The human mind is a marvelous machine – always scanning and planning. Among the mind’s “programs” is worst-case thinking, wrestling to assert control over potential threats. Maybe you do this: I know I do. A delayed diagnosis could be an incurable disease! A work mistake could cost my job! An encounter could ruin a relationship! If we’re honest, we might sense that we live life on the run from feared consequences of worst-case thinking. We might know this consciously, or we might sense it deep within – just beyond routine awareness – in feeling unsettled, vulnerable, stressed or afraid.

Those feelings are byproducts of holy wrestle. Humans are wrestlers, and our wrestles are gateways to the soul. Jews are named for this. Before we were “Jews” – Yehudim, descendants of Judah, son of Jacob – we were “Israel,” descendants of Jacob renamed “Israel” because he “wrestled God” (Yisra-El). The story of Jacob’s wrestle is the story of our own.

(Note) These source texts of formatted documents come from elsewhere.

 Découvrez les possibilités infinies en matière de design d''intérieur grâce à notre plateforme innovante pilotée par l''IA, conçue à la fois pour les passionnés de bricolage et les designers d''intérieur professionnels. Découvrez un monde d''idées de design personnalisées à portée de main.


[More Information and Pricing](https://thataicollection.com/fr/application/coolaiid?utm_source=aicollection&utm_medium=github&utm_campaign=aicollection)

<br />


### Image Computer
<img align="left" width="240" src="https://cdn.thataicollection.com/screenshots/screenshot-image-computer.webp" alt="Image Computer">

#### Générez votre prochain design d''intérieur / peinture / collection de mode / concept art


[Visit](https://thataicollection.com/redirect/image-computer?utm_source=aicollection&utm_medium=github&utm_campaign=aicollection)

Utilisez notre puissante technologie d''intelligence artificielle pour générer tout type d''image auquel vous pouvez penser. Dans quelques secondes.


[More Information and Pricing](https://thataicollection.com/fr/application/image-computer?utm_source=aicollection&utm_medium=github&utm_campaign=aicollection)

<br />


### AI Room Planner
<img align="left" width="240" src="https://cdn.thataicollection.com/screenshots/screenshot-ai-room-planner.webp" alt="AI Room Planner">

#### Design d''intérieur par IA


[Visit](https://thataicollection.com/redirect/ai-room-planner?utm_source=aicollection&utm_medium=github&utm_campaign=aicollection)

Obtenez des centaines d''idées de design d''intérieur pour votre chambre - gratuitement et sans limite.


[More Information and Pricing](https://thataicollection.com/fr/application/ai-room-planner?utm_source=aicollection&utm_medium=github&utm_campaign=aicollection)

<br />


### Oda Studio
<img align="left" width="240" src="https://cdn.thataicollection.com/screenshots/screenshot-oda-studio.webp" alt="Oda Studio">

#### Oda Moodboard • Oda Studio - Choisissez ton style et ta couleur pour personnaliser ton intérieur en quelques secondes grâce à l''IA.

Jacob came to his fateful night unsettled, vulnerable, stressed and afraid. On returning to Canaan from Haran, he feared that his brother Esau would be violent. Jacob tricked his father (Isaac) into giving him the birthright that was Esau’s; to escape Esau’s wrath, Jacob fled to relatives in Haran.  There Jacob earned further intrigue, manipulating relatives to acquire flocks and then sneaking away.  Now with two cousins for wives and twelve children, Jacob returned to Canaan wealthy but unsettled, vulnerable to others’ anger, stressed at the risk to himself and his family, and afraid for the future. He sent his family ahead, then spent the night alone.

Jacob’s night alone was his “dark night of the soul,” as theologian Eckerdt Tolle described it.  Perhaps you’ve known this anxiety that keeps you awake wrestling mind and heart. You consider your life – not in comfort, but in feeling vulnerable, stressed or afraid. The mind’s “marvelous machine” kicks in.  Worst-case thinking focuses on looming loss, real or imagined. Maybe you don’t sleep, or maybe you do sleep but restless from wrestling.

What is that wrestle?  Jacob sensed his wrestle as an angel. Jacob’s wrestle left him renamed (“Israel”) and limping – and also more whole. The risky encounter Jacob feared with Esau portended not war but peace: the estranged brothers fell on each other in tearful reunion.  Jacob’s worst-case thinking had been incorrect factually – but it opened his heart and brought the dark night that renewed his soul.

What is our wrestle? Is it mind and heart battling? Is it soul struggling to set psyche straight?  Is it deep-seated psychology and inner gears turning, or is it a message – Hebrew’s first definition of an “angel” (messenger) – trying to get our attention?

After the dark night, life can have new purpose or different meaning. Perspective can shift: what seemed important can become trivial, what seemed peripheral can become core, and fear can give way to gratitude.

The dark night of the soul “works” its magic because, in the wrestling hours, a kind of death occurs. Part of the self-protective ego dies, and with it protection from perspectives and priorities that had battled for attention. The wrestle sloughs off a layer of skin that, in tradition’s words, was a “foreskin over the heart.” Inner vision grows clearer; perspective on life becomes more honest.

That’s our wrestle, our namesake as “Israel,” and our human purpose: to slough off whatever keeps us from our best and most honest selves. Life’s challenges – and feelings of guilt, anger, remorse and shame – conceal the holiness of a struggle for our souls. We might run afraid from the dark night, and the wrestle can leave us limping. But Jacob shows that we can emerge stronger and more whole – with renewed purpose and a fuller sense of what it means to be alive.